Source data
· · · · ·

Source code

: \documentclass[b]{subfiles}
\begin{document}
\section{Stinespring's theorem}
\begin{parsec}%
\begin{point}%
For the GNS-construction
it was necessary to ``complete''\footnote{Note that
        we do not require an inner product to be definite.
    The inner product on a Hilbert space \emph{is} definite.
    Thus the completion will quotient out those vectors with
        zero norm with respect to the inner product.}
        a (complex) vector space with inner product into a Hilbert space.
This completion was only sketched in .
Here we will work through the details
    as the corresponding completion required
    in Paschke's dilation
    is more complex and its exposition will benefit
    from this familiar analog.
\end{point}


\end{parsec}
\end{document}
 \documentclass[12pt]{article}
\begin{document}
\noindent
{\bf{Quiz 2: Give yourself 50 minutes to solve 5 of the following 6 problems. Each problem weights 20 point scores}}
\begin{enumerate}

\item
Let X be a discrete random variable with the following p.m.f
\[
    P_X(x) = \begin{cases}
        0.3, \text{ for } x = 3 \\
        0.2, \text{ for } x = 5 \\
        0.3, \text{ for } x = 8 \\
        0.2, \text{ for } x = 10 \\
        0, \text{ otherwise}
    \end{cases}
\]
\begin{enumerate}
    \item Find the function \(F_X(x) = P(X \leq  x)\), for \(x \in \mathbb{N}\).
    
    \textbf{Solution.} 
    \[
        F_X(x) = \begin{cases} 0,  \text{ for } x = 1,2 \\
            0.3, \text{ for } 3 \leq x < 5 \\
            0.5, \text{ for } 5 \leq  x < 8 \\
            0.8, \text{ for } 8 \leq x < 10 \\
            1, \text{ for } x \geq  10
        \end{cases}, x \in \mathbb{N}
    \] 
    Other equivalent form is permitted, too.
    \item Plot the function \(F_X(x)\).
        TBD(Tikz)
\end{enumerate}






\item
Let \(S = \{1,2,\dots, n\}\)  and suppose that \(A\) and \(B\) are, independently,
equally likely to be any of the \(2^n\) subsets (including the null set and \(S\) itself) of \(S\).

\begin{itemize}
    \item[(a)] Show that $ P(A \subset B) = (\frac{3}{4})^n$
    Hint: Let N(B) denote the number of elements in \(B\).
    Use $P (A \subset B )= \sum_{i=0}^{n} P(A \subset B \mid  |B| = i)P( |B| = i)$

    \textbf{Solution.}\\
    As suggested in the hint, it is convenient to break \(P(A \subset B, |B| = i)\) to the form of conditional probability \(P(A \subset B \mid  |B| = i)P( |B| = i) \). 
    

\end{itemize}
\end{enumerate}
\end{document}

· · · · ·

## WORK TASK
Lines from the first one above through the line containing "The inner product on" are to be retyped exactly, both included, and nothing more.

## RESULT OF THIS TASK
Source code

: \documentclass[b]{subfiles}
\begin{document}
\section{Stinespring's theorem}
\begin{parsec}%
\begin{point}%
For the GNS-construction
it was necessary to ``complete''\footnote{Note that
        we do not require an inner product to be definite.
    The inner product on a Hilbert space \emph{is} definite.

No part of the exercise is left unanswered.